The NYS budget gives millions away to nursing facilities at the expense of disabled people’s freedom.
Last spring, you might have seen me and about sixty other people from the disability rights group ADAPT being pulled from our wheelchairs and dragged away by Capitol Police outside of Mitch McConnell’s office. Or maybe you remember disabled people protesting against the ACA repeal at the offices of U.S. Senators all last summer. Members of ADAPT were thrown out of the offices of Senators Marco Rubio in Orlando, FL, and Rob Portman in Columbus, OH. ADAPT took over Senator Gardner’s office in Denver, CO for three days.
What we chanted, every time, was “No cuts to Medicaid. Save our liberty!” For disabled people like me, home and community-based services — paid for, in large part, by Medicaid — are what secure our freedom to live as equal citizens. Medicaid is the primary payer for community-based long-term services and supports in the United States, which assist disabled people who are just like me to live in the community rather than being institutionalized in a nursing facility, by providing assistance with tasks such as eating, dressing, showering, cooking, medication management, and housework.
The significant Medicaid caps and cuts that were proposed by members of Congress last year would have fallen on these community-based services first, even though they’re cheaper than nursing facilities — because these services, unlike institutionalization, are optional under Federal law. That is why we chanted “No cuts to Medicaid! Save our liberty!”
New York’s new Budget, passed with the consent of Governor Cuomo and both houses of the legislature, makes radical changes to the Medicaid system that jeopardize that liberty in order to give a ton of taxpayer money to nursing facilities.
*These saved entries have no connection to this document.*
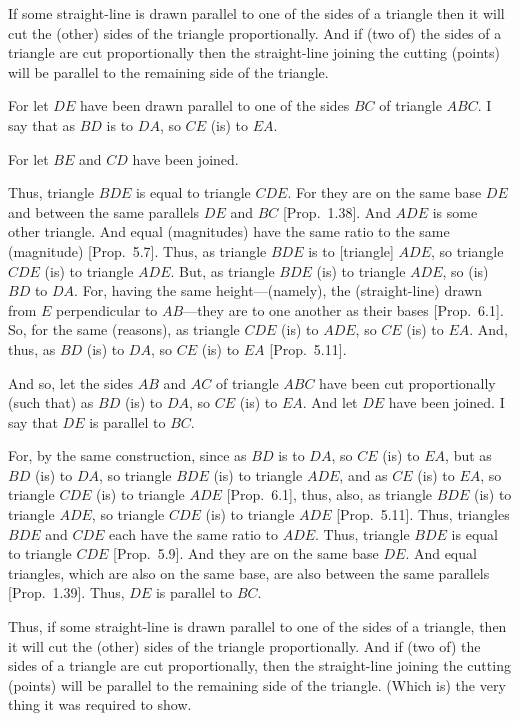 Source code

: If some straight-line is drawn parallel to one of the
sides of a triangle then it will cut the (other) sides of the triangle
proportionally. And if (two of) the sides of a triangle are cut proportionally then
the straight-line joining the cutting (points) will be parallel to the remaining side of the
triangle.

\epsfysize=2in
\centerline{}

For let $DE$ have been drawn parallel to one of the sides $BC$ of triangle $ABC$.
I say that as $BD$ is to $DA$, so $CE$ (is) to $EA$.

For let $BE$ and $CD$ have been joined.

Thus, triangle $BDE$ is equal to triangle $CDE$. For they are on the same
base $DE$ and between the same parallels $DE$ and $BC$  [Prop.~1.38].
And $ADE$ is some other triangle. And equal (magnitudes)
have the same ratio to the same (magnitude) [Prop.~5.7]. Thus, as triangle $BDE$ is to [triangle]
$ADE$, so triangle $CDE$ (is) to triangle $ADE$. But, as triangle $BDE$ (is) to
triangle $ADE$, so (is) $BD$ to $DA$. For, having the same height---(namely), the
(straight-line) drawn from $E$ perpendicular to $AB$---they are to one another as their bases
[Prop.~6.1].
So, for the same (reasons), as triangle $CDE$ (is) to $ADE$, so $CE$ (is) to $EA$.
And, thus, as $BD$ (is) to $DA$, so $CE$ (is) to $EA$ [Prop.~5.11].

And so, let the sides $AB$ and $AC$ of triangle $ABC$ have been cut proportionally (such that)
as $BD$ (is) to $DA$, so $CE$ (is) to $EA$. And let $DE$ have been joined. I say that
$DE$ is parallel to $BC$.

For, by the same construction, since as $BD$ is to $DA$, so $CE$ (is) to $EA$, but
as $BD$ (is) to $DA$, so triangle $BDE$ (is) to triangle $ADE$, and as $CE$
(is) to $EA$, so triangle $CDE$ (is) to triangle $ADE$ [Prop.~6.1], thus, also,  as triangle $BDE$ (is) to triangle
$ADE$, so triangle $CDE$ (is) to triangle $ADE$ [Prop.~5.11]. Thus, triangles $BDE$ and $CDE$ each have the same ratio to $ADE$. Thus, triangle $BDE$ is equal to triangle $CDE$ [Prop.~5.9].
And they are on the same base $DE$. And equal triangles, which are also on the same base, are also between the same parallels  [Prop.~1.39]. Thus,
$DE$ is parallel to $BC$.

Thus, if some straight-line is drawn parallel to one of the
sides of a triangle, then it will cut the (other) sides of the triangle
proportionally. And if (two of) the sides of a triangle are cut proportionally, then
the straight-line joining the cutting (points) will be parallel to the remaining side of the
triangle. (Which is) the very thing it was required to show.

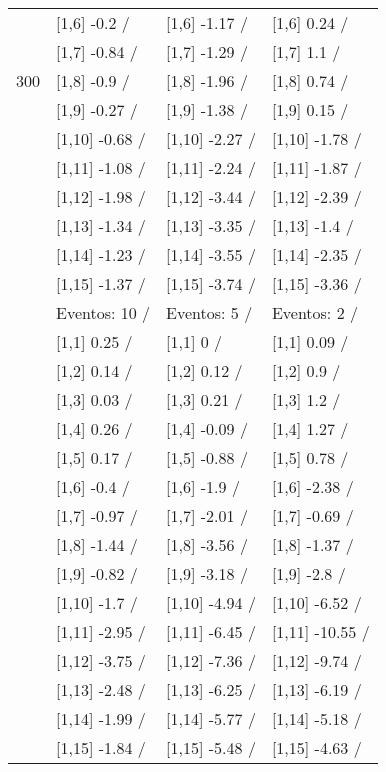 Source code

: \begin{table}
\begin{tabular}[t]{llll}
 & {}[1,6] -0.2  / & {}[1,6] -1.17  / & {}[1,6] 0.24  /\\
 & {}[1,7] -0.84  / & {}[1,7] -1.29  / & {}[1,7] 1.1  /\\
300 & {}[1,8] -0.9  / & {}[1,8] -1.96  / & {}[1,8] 0.74  /\\
\addlinespace
 & {}[1,9] -0.27  / & {}[1,9] -1.38  / & {}[1,9] 0.15  /\\
 & {}[1,10] -0.68  / & {}[1,10] -2.27  / & {}[1,10] -1.78  /\\
 & {}[1,11] -1.08  / & {}[1,11] -2.24  / & {}[1,11] -1.87  /\\
 & {}[1,12] -1.98  / & {}[1,12] -3.44  / & {}[1,12] -2.39  /\\
 & {}[1,13] -1.34  / & {}[1,13] -3.35  / & {}[1,13] -1.4  /\\
\addlinespace
 & {}[1,14] -1.23  / & {}[1,14] -3.55  / & {}[1,14] -2.35  /\\
 & {}[1,15] -1.37  / & {}[1,15] -3.74  / & {}[1,15] -3.36  /\\
 & Eventos:  10 / & Eventos:  5 / & Eventos:  2 /\\
 & {}[1,1] 0.25  / & {}[1,1] 0  / & {}[1,1] 0.09  /\\
 & {}[1,2] 0.14  / & {}[1,2] 0.12  / & {}[1,2] 0.9  /\\
\addlinespace
 & {}[1,3] 0.03  / & {}[1,3] 0.21  / & {}[1,3] 1.2  /\\
 & {}[1,4] 0.26  / & {}[1,4] -0.09  / & {}[1,4] 1.27  /\\
 & {}[1,5] 0.17  / & {}[1,5] -0.88  / & {}[1,5] 0.78  /\\
 & {}[1,6] -0.4  / & {}[1,6] -1.9  / & {}[1,6] -2.38  /\\
 & {}[1,7] -0.97  / & {}[1,7] -2.01  / & {}[1,7] -0.69  /\\
\addlinespace
500 & {}[1,8] -1.44  / & {}[1,8] -3.56  / & {}[1,8] -1.37  /\\
 & {}[1,9] -0.82  / & {}[1,9] -3.18  / & {}[1,9] -2.8  /\\
 & {}[1,10] -1.7  / & {}[1,10] -4.94  / & {}[1,10] -6.52  /\\
 & {}[1,11] -2.95  / & {}[1,11] -6.45  / & {}[1,11] -10.55  /\\
 & {}[1,12] -3.75  / & {}[1,12] -7.36  / & {}[1,12] -9.74  /\\
\addlinespace
 & {}[1,13] -2.48  / & {}[1,13] -6.25  / & {}[1,13] -6.19  /\\
 & {}[1,14] -1.99  / & {}[1,14] -5.77  / & {}[1,14] -5.18  /\\
 & {}[1,15] -1.84  / & {}[1,15] -5.48  / & {}[1,15] -4.63  /\\
\bottomrule
\end{tabular}
\end{table}

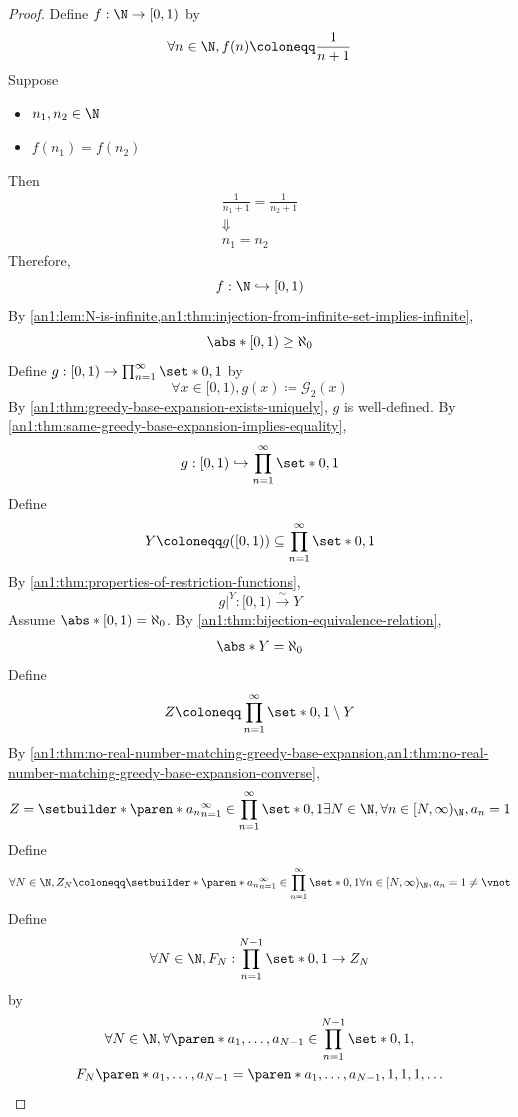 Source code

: \begin{proof}
  Define $f: \N \to [0, 1)$ by
  \[
    \forall n \in \N, f(n) \coloneqq \frac{1}{n + 1}
  \]
  Suppose
  \begin{itemize}
    \item $n_{1}, n_{2} \in \N$
    \item $f(n_{1}) = f(n_{2})$
  \end{itemize}
  Then
  \[
    \begin{array}{c}
      \frac{1}{n_{1} + 1} = \frac{1}{n_{2} + 1} \\
      \Downarrow                                \\
      n_{1} = n_{2}
    \end{array}
  \]
  Therefore,
  \[
    f: \N \hookrightarrow [0, 1)
  \]
  By \cref{an1:lem:N-is-infinite,an1:thm:injection-from-infinite-set-implies-infinite},
  \[
    \abs*{[0, 1)} \geq \aleph_{0}
  \]
  Define $g: [0, 1) \to \prod_{n = 1}^{\infty} \set*{0, 1}$ by
  \[
    \forall x \in [0, 1), g(x) \coloneqq \mathcal{G}_{2}(x)
  \]
  By \cref{an1:thm:greedy-base-expansion-exists-uniquely}, $g$ is well-defined.
  By \cref{an1:thm:same-greedy-base-expansion-implies-equality},
  \[
    g: [0, 1) \hookrightarrow \prod_{n = 1}^{\infty} \set*{0, 1}
  \]
  Define
  \[
    Y \coloneqq g([0, 1)) \subseteq \prod_{n = 1}^{\infty} \set*{0, 1}
  \]
  By \cref{an1:thm:properties-of-restriction-functions},
  \[
    g|^{Y}: [0, 1) \xrightarrow{\sim} Y
  \]
  Assume $\abs*{[0, 1)} = \aleph_{0}$. By \cref{an1:thm:bijection-equivalence-relation},
  \[
    \abs*{Y} = \aleph_{0}
  \]
  Define
  \[
    Z \coloneqq \prod_{n = 1}^{\infty} \set*{0, 1} \setminus Y
  \]
  By \cref{an1:thm:no-real-number-matching-greedy-base-expansion,an1:thm:no-real-number-matching-greedy-base-expansion-converse},
  \[
    Z = \setbuilder*{\paren*{a_{n}}_{n = 1}^{\infty} \in \prod_{n = 1}^{\infty}
    \set*{0, 1}}{\exists N \in \N, \forall n \in [N, \infty)_{\N}, a_{n} = 1}
  \]
  Define
  \[
    \forall N \in \N, Z_{N} \coloneqq \setbuilder*{\paren*{a_{n}}_{n = 1}^{\infty} \in
    \prod_{n = 1}^{\infty} \set*{0, 1}}{\forall n \in [N, \infty)_{\N}, a_{n} = 1} \neq \vnot
  \]
  Define
  \[
    \forall N \in \N, F_{N}: \prod_{n = 1}^{N - 1} \set*{0, 1} \to Z_{N}
  \]
  by
  \[
    \begin{gathered}
      \forall N \in \N, \forall \paren*{a_{1}, \ldots, a_{N - 1}} \in \prod_{n = 1}^{N - 1} \set*{0, 1}, \\
      F_{N}\paren*{a_{1}, \ldots, a_{N - 1}} = \paren*{a_{1}, \ldots, a_{N - 1}, 1, 1, 1, \ldots}

\end{gathered}\]
\end{proof}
In New York, most people on Medicaid get services through Managed Care plans — basically insurance companies. The budget has the State shouldering the cost of nursing homes for people who are “permanently placed” in them for more than three months. This means that insurance companies can save money by pushing disabled people into nursing homes at the expense of the State.
This is bad for disabled New Yorkers in exactly the same way as the Medicaid cuts proposed by Republicans in Washington. It will mean a loss of freedom for disabled and elderly Americans. Our Governor, who seems very quick to point out the areas where his administration differs from the Trump Administration, is doing the President’s dirty work when it comes to elderly and disabled New Yorkers. ADAPT’s work in D.C. saved New York hundreds of millions of dollars that the state would have lost if the ACA had been repealed, and for our trouble, Governor Cuomo is incentivizing managed care plans to lock us away in institutions.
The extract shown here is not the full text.